Liquor store owners are turning to the state's high court to derail a possible ballot question reshaping the state's liquor license landscape and allowing Cumberland Farms and other food stores to sell beer and wine, a practice that's common in other states.

Represented by former Supreme Judicial Court Justice Robert Cordy, the Westborough-based Massachusetts Package Stores Association claims that Attorney General Maura Healey improperly certified the proposed initiative petition. They have appealed her decision to the SJC in an attempt to keep the question off the 2020 ballot.
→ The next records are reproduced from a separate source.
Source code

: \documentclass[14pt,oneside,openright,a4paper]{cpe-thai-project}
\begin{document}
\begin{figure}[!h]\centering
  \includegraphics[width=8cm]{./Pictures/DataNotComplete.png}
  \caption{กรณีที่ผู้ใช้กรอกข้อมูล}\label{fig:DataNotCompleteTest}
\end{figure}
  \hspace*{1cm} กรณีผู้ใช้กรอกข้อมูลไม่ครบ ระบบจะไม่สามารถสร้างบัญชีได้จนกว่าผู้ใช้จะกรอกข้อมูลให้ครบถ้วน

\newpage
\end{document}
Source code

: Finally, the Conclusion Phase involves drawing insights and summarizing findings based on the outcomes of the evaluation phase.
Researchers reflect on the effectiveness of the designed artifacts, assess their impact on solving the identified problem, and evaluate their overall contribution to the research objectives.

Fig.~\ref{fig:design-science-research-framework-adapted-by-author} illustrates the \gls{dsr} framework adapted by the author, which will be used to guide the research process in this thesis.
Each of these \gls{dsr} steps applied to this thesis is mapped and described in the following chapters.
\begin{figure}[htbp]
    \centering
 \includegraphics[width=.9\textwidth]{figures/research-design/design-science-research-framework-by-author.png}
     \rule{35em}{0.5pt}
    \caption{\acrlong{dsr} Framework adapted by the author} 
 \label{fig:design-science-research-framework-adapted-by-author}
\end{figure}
The plaintiffs, including Sav-Mor Spirits, Julio's Liquors, and Greenwood Wine & Spirits, say the "Frankenstein-like ballot initiative" backed by the Westborough-based Cumberland Farms convenience store chain is impermissible because it contains four independent and unrelated questions, similar to the argument that last year sunk the attempt to put a surtax on income greater than $1 million.

"Voters are immediately misled because the question addresses four independent questions of long-standing public policy, each unrelated to the other, except that they all reference alcoholic beverages," the association wrote in a press release.

The release continues, "This 'logrolling,' including unrelated provisions in a single ballot question, appears to be an intentional effort by Cumberland Farms, owned by England based E.G. Group who controls over 7,000 convenience and gas stores worldwide."

The association's lawsuit hinges on the argument that the initiative petition combines "four distinct and unrelated questions" — whether beer and wine should be sold at an unlimited number of establishments that sell food, whether any single company should be allowed to control an unlimited number of liquor licenses, whether all people buying beer or wine should be made to present identification, and whether some alcohol excise taxes should be diverted to fund the Alcoholic Beverages Control Commission.

Matt Durand, the lead petitioner for the question and the head of public policy for Cumberland Farms, said Healey's office "squarely addressed the issues raised in the recent Package Store Association lawsuit" when it certified that the initiative met constitutional muster and could continue advancing towards the ballot.

"While the opponents' continued objections lack merit in our view, they are hardly a surprise. We fully anticipated that entrenched special interests would challenge this proposal at every step of the process, and that's exactly what they're doing with their lawsuit challenging the Attorney General's certification," Durand said. "We are in the process of reviewing the specifics of the complaint, and will determine the appropriate response. For now, while the Package Store Association argues about process, we remain focused on the merits of our proposal as we complete the signature certification process."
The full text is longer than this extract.